So what does a bucket doing drip acclimation mean?









NEW FISH!!! WOOT!

So I got 50 rummy Nose tetras and 4 new GBRs! They were just put in the tank so they still haven't colored out yet.










Which one of these is not like the other?!?










This one. I guess i got 49 rummy nose and a hitch hiker.
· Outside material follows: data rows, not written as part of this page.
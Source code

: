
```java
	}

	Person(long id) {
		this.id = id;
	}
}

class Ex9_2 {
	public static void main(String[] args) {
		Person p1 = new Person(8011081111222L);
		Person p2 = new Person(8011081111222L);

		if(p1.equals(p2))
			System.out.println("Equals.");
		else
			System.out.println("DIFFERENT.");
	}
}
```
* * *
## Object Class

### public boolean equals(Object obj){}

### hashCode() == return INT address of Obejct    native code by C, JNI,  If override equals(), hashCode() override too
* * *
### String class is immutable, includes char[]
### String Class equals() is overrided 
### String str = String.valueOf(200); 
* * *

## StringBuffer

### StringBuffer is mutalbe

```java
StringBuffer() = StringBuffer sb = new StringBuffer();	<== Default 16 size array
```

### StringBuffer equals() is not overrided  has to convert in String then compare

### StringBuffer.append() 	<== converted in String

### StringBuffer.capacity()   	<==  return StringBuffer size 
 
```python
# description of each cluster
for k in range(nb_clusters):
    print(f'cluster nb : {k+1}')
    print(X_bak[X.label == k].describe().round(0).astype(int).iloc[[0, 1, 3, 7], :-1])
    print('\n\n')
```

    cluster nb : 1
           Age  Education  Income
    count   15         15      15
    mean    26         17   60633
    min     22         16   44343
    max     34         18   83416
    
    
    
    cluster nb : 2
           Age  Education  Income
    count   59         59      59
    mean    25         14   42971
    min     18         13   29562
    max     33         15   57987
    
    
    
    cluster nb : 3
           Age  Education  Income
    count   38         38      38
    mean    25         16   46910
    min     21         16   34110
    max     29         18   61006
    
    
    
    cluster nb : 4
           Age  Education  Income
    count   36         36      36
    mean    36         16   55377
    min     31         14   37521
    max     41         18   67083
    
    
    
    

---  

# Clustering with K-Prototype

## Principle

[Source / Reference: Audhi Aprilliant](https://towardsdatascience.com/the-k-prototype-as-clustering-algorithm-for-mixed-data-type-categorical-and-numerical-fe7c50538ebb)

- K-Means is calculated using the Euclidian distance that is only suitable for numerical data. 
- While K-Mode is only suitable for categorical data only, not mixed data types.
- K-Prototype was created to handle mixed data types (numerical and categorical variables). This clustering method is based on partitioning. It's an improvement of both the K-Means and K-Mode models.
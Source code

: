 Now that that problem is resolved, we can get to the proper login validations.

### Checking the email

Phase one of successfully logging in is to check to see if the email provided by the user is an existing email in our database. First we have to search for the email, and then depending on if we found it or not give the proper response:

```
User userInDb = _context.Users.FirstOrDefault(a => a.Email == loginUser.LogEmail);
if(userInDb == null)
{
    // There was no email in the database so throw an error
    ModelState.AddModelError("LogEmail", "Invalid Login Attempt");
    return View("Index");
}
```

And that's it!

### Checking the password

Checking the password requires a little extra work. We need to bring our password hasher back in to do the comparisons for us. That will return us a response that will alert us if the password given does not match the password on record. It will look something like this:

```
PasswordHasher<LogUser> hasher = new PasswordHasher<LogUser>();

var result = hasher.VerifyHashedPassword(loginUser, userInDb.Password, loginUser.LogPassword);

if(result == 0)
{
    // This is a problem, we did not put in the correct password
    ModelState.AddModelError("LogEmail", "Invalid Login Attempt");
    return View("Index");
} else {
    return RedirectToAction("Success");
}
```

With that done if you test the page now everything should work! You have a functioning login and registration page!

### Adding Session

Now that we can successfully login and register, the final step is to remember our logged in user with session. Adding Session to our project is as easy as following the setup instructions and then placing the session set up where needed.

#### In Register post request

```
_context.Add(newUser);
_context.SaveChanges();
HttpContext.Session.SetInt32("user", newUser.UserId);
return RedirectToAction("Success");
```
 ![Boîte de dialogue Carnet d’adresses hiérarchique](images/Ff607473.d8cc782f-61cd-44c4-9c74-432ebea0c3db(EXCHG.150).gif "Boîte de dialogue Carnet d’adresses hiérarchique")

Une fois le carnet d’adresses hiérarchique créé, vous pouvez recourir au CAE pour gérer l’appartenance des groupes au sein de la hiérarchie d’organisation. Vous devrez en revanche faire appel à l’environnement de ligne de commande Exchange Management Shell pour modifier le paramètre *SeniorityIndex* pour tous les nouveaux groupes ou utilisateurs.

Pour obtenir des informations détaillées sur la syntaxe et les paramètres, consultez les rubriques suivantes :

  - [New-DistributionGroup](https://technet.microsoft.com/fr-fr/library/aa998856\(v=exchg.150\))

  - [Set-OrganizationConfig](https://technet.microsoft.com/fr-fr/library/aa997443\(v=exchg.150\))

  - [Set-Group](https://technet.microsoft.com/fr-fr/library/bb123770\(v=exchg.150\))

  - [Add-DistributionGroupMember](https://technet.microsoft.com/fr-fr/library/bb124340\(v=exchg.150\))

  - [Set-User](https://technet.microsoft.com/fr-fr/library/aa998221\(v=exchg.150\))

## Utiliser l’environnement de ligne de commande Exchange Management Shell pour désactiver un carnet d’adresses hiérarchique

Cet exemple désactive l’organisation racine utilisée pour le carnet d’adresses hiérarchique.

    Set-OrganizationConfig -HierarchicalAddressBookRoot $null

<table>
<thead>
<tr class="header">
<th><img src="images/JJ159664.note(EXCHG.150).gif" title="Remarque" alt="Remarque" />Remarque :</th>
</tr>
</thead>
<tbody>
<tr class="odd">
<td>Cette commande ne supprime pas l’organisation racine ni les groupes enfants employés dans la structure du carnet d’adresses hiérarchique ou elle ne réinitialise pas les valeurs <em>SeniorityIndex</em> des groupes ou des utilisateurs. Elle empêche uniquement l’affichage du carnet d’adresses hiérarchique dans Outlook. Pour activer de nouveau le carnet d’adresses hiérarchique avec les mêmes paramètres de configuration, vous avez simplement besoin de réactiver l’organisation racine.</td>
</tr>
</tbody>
Anyone know what kind of fish is this is? It came straight from an importer.


----------



## tuonor (Nov 26, 2009)

Beautiful setup. If you don't mind me asking, how do you feel about the quality of the Osaka stand (can't find one on display locally)? Is it veneer over MDF or solid wood?


----------



## PaulJ69 (Jun 19, 2008)

looks kinda like a black neon tetra, they have that distinctive gold line going through them.


----------



## MONARK (Jun 4, 2009)

How about a glow light tetra????


----------



## Solid (Jul 19, 2009)

tuonor said:


> Beautiful setup. If you don't mind me asking, how do you feel about the quality of the Osaka stand (can't find one on display locally)? Is it veneer over MDF or solid wood?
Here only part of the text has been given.